LSE gender studies gives lie to narrative of loss

February 17, 2011

Gender studies is often perceived as a discipline in decline, but rumours of its impending demise have been greatly exaggerated, according to Clare Hemmings, director of the Gender Institute at the London School of Economics.

Her institute, which claims to be the largest of its kind in Europe, has just become an autonomous academic department.

But the "narrative of loss" has obscured many areas of growth, particularly at the graduate level and where gender meets major global issues of culture, media and development, she said.

The Gender Institute was set up in 1993 and formed part of the LSE's sociology department from 2003 to 2010. Over that period, the number of students and staff trebled.

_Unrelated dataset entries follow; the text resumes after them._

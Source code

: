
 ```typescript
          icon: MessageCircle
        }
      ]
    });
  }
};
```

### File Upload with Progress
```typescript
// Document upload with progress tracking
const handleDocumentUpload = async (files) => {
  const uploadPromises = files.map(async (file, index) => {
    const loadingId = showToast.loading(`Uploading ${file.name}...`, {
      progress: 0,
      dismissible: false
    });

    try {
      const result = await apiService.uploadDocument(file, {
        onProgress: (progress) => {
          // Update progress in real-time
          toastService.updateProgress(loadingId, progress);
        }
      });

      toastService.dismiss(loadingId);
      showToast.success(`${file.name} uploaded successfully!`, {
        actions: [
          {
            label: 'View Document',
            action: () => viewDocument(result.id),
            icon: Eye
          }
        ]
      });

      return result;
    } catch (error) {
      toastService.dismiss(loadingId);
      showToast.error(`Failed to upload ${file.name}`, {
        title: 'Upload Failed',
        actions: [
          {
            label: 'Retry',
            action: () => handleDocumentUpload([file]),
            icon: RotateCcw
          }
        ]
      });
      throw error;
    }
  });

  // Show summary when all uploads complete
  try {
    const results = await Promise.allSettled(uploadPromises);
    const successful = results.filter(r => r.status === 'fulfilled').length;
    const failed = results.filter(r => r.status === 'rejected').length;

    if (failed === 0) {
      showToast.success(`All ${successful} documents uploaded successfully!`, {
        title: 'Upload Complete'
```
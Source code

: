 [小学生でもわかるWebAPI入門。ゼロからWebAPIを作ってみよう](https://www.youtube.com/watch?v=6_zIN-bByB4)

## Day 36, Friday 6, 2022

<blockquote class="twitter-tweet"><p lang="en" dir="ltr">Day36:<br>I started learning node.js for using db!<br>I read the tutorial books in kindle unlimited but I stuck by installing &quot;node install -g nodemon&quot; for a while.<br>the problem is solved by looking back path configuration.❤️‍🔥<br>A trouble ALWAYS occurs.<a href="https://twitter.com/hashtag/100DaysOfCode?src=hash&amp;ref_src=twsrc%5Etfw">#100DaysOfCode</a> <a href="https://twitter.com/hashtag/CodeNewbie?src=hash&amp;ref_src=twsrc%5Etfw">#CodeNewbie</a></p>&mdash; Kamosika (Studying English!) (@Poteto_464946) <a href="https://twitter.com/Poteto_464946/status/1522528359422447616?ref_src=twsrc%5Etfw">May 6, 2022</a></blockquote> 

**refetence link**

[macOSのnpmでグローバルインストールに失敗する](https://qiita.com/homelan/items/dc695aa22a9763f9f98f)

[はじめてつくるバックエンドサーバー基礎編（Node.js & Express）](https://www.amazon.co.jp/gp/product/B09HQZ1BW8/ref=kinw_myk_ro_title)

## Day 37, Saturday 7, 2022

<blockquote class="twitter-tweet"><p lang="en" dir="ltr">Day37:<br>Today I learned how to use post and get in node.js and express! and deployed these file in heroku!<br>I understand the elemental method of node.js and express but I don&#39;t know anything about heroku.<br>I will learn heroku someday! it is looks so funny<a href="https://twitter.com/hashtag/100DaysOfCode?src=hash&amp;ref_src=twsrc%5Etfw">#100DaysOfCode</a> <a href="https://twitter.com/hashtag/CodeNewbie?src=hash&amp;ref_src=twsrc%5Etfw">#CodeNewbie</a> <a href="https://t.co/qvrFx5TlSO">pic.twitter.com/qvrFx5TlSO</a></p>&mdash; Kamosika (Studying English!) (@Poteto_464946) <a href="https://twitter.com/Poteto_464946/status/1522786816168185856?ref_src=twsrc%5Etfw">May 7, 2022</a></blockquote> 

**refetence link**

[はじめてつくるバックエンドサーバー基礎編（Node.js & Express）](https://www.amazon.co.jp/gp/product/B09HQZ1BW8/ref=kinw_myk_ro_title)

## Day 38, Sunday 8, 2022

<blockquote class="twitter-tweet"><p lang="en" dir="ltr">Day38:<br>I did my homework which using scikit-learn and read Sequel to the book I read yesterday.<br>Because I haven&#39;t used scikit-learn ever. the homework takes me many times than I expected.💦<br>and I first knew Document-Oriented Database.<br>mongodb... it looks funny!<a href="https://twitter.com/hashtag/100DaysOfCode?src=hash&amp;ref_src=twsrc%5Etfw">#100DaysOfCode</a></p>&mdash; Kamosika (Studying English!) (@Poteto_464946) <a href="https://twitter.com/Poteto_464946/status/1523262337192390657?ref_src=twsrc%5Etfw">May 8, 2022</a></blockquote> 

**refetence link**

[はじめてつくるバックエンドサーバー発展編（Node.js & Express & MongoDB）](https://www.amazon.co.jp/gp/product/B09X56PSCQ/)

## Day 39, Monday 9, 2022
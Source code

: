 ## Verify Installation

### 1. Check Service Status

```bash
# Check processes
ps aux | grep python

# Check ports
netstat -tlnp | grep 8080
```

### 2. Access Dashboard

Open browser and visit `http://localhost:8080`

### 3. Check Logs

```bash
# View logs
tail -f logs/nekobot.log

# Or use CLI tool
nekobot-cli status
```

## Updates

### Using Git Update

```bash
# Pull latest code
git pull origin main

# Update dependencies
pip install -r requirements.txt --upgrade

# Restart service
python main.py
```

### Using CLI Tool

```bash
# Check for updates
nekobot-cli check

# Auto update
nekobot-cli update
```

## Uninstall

It now has up to 90 master's and about 20 doctoral students and a staff of 10 women, who cover fields from economic geography to feminist theory.

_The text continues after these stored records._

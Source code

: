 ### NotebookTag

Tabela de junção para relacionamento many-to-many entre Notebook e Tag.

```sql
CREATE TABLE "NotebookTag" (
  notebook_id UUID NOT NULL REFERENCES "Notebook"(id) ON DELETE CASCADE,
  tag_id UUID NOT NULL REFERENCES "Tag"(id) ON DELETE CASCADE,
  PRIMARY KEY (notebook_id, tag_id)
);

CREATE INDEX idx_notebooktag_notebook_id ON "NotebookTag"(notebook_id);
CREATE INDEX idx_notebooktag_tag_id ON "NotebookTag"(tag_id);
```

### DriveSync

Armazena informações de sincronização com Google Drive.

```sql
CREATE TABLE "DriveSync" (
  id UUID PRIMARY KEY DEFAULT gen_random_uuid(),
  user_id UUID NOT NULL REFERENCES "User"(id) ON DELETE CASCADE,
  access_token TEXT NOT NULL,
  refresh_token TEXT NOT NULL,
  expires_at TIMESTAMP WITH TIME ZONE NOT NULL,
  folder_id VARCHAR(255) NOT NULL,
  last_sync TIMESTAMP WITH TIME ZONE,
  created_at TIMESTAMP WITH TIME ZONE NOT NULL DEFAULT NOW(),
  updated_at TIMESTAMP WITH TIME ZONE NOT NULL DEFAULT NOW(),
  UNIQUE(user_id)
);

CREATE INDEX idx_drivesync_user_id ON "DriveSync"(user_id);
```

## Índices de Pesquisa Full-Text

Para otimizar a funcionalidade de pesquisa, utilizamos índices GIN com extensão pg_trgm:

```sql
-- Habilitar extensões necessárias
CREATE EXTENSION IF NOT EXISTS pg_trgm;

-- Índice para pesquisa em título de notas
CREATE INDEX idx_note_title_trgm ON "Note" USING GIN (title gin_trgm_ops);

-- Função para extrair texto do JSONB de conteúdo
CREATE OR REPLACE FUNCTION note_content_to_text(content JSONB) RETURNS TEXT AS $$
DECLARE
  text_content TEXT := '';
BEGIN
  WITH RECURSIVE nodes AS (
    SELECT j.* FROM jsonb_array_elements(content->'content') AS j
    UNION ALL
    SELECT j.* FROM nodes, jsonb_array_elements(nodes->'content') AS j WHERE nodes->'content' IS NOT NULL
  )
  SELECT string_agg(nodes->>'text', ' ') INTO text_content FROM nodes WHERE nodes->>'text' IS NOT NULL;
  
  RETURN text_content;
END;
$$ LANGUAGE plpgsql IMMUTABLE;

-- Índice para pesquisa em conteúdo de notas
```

The research programme is based on the idea that "all social processes are gendered".

"None of us thinks of gender as something you just add in and stir," explained Dr Hemmings. "It is hard to examine gender apart from other axes of inequality, and it always relates to issues of class, ethnicity and sexuality.

"Yet, although it's not really recognised as separate by the research excellence framework, it can't just be about people doing work in their own disciplines and then adding in a bit of work on gender."

Given that it is based at the LSE, the Gender Institute inevitably has a strong focus on the social sciences.

In this, it differs from units such as the Cambridge Centre for Gender Studies, which has far more geneticists and other natural scientists on tap to teach units of its MPhil in multidisciplinary gender studies.

Instead, it shares a strong transnational and interdisciplinary focus with the Centre for Gender Studies at the School of Oriental and African Studies and equivalent courses at the University of York.

Dr Hemmings admitted that undergraduate courses in gender studies were hard to sustain, since the subject is not taught in schools, but she was adamant that graduate programmes show every sign of flourishing.